Hätte der 19. Juli 2015 die Wende für die missbrauchte Stieftochter bringen können? Eine Nacht verbrachte die damals Achtjährige in der Klinik. Das Jugendamt wurde aber nicht informiert. Der sexuelle Missbrauch, der sich über knapp drei Jahre zog, war da längst schon in vollem Gange - doch es hätte dem Mädchen viel weiteres Leid erspart.

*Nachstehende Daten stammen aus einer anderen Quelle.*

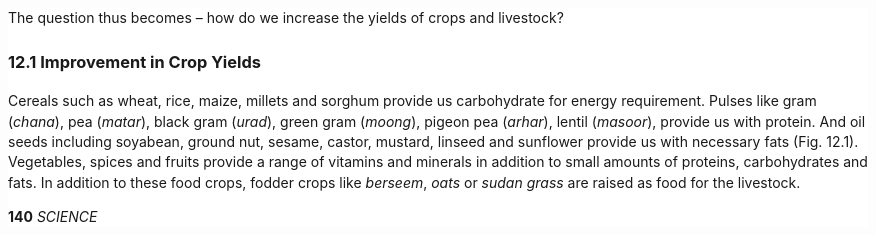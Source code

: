 The question thus becomes – how do we increase the yields of crops and livestock?

### **12.1 Improvement in Crop Yields**

Cereals such as wheat, rice, maize, millets and sorghum provide us carbohydrate for energy requirement. Pulses like gram (*chana*), pea (*matar*), black gram (*urad*), green gram (*moong*), pigeon pea (*arhar*), lentil (*masoor*), provide us with protein. And oil seeds including soyabean, ground nut, sesame, castor, mustard, linseed and sunflower provide us with necessary fats (Fig. 12.1). Vegetables, spices and fruits provide a range of vitamins and minerals in addition to small amounts of proteins, carbohydrates and fats. In addition to these food crops, fodder crops like *berseem*, *oats* or *sudan grass* are raised as food for the livestock.

**140** *SCIENCE*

Was in der Krankenakte steht

Lesen Sie hier alles rund ums Urteil gegen den Traunreuter Kinderschänder

Im Prozess gegen den 28-Jährigen wurde auch die Krankenakte verlesen. Die Diagnose: Unklare, vaginale Blutungen, Bauchschmerzen, keine Fremdkörpereinführung. "Sehr ängstlich, haut blass", ist in der Akte weiter vermerkt. Tags darauf wurde das Kind wieder aus der Klinik entlassen: "In gutem Allgemeinzustand", wie es heißt. Die Akte ging im Krankenhaus durch mehrere Hände, zwei Ärzte hatten unterschrieben

Was war in der Traunreuter Wohnung am 19. Juli 2015 zuvor passiert? Das Mädchen habe auf ihm gelegen und man habe sich "nur aneinander gerieben", so die Version des 28-Jährigen. Es gab mindestens eine Berührung der Geschlechtsteile, ein teilweises Eindringen. Eine Wunde entstand, doch das Wischen mit dem Waschlappen machte es nicht besser. 

Das Mädchen wehrte sich gegen weitere Untersuchungen

Prozessauftakt: Angeklagter äußerte sich zu allem

Tatsächlich tat wohl aber auch das Mädchen viel, um im Krankenhaus keinen Verdacht aufkommen zu lassen. Es erzählte dort "eine Geschichte", gab das Mädchen später gegenüber der Polizei zu. Ihr Stiefvater hatte sie gewarnt, dass es für ihn sonst Konsequenzen habe. Weiter ist in der Krankenakte vermerkt: "Die Patientin ließ sich nicht weiter urogenital untersuchen." Auch laut Richter Weidmann muss sich das achtjährige Kind gegen weitere Untersuchungen sehr zur Wehr gesetzt haben. 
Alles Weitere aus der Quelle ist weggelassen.